The four denominations that started this tradition — Baptists, Methodists, Presbyterians and Quakers — still participate to this day. In addition to Styles, speakers will include the Rev. Keith Ross, pastor at Oak Street Baptist in Maryville. He will deliver the message on Sept. 8. The Rev. Rich Carnes of Axley Chapel Presbyterian, will lead the service on Sept. 9, followed by Styles on Sept. 10. The Rev. Jon Faraone, pastor at Center Presbyterian in Tellico Plains, will speak on Sept. 11. The meeting will conclude with the Rev. Larry Fowler of Friendsville Friends Meeting.

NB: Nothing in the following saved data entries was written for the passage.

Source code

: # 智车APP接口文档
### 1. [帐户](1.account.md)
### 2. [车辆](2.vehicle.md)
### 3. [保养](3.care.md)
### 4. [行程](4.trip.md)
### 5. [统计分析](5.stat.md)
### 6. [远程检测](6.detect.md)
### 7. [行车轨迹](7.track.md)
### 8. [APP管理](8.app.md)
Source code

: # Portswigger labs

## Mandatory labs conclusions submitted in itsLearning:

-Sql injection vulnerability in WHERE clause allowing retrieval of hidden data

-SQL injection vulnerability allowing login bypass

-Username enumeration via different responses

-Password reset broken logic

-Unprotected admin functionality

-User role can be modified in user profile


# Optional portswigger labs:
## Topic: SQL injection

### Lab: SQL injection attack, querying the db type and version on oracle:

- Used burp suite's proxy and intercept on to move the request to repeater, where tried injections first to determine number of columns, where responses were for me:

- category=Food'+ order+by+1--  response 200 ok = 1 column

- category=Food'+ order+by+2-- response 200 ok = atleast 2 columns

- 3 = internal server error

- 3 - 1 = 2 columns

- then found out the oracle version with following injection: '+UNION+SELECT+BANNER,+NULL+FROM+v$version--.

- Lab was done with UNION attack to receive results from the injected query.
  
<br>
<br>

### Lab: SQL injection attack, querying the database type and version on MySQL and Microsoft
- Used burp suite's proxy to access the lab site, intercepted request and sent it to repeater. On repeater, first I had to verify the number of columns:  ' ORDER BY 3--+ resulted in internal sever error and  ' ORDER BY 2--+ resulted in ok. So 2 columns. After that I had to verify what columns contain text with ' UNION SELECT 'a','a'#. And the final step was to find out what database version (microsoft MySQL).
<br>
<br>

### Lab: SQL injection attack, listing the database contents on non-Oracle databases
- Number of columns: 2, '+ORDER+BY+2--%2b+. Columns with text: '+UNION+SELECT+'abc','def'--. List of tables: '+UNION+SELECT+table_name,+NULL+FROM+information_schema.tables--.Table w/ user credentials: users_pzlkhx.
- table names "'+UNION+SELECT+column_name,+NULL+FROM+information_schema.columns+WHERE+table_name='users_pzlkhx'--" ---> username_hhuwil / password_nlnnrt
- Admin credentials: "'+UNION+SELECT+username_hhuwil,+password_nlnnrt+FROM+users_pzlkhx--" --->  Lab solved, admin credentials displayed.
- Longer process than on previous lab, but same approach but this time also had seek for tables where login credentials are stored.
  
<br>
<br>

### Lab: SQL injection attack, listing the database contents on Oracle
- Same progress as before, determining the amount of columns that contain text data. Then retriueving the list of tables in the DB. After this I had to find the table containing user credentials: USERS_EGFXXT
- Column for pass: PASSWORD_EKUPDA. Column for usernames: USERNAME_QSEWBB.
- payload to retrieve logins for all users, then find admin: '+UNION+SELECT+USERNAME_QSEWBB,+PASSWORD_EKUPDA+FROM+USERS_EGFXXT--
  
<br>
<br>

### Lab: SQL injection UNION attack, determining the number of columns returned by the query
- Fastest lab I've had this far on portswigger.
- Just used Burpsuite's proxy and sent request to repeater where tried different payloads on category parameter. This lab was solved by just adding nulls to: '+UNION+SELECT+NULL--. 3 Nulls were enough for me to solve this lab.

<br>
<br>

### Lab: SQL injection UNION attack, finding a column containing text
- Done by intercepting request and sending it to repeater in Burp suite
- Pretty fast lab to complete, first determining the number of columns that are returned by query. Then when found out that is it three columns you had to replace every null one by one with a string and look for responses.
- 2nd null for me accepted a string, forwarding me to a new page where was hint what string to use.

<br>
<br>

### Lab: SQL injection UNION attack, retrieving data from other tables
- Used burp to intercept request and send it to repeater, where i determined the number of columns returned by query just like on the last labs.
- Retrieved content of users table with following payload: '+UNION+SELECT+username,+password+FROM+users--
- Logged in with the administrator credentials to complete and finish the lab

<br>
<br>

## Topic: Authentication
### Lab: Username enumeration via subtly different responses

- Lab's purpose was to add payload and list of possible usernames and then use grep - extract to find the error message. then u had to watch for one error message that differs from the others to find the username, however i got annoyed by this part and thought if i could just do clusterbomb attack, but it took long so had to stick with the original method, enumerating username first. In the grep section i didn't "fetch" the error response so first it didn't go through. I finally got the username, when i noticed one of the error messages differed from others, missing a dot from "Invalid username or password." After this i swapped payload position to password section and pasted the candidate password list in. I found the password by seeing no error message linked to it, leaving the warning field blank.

Music will be, provided by First Presbyterian of Greenback, First Baptist of Lenoir City, Ball Play Friends, Mac and Becky Whitehead, Springview Baptist, Baker’s Creek, Greenback Memorial Baptist and Middlesettlements United Methodist.
Rooted in tradition
If there’s anyone who can talk about the rich tradition of the National Campground, it’s Bobby Anderson, who has been chairman of the annual revival for more than 20 years. Not only that, the first time he attended the meeting was as a baby in his mother’s arms. He’s now 80.
Anderson has been an attendee longer than anyone. He said as far as he knows, the revival has never had to be canceled for any reason. Not weather, not war.
In the early days of the annual celebration, people arrived by wagons and camped on the property for two weeks. It was held in August in years past, but September seemed a more suitable time for this outdoor gathering.
The first meeting was actually held in a tent, but the tabernacle shed was constructed a short time later. The timbers that were used came from nearby farms. The Rev. W.B. “Billy” Brown, a Presbyterian minister, held the first meeting in the new tabernacle.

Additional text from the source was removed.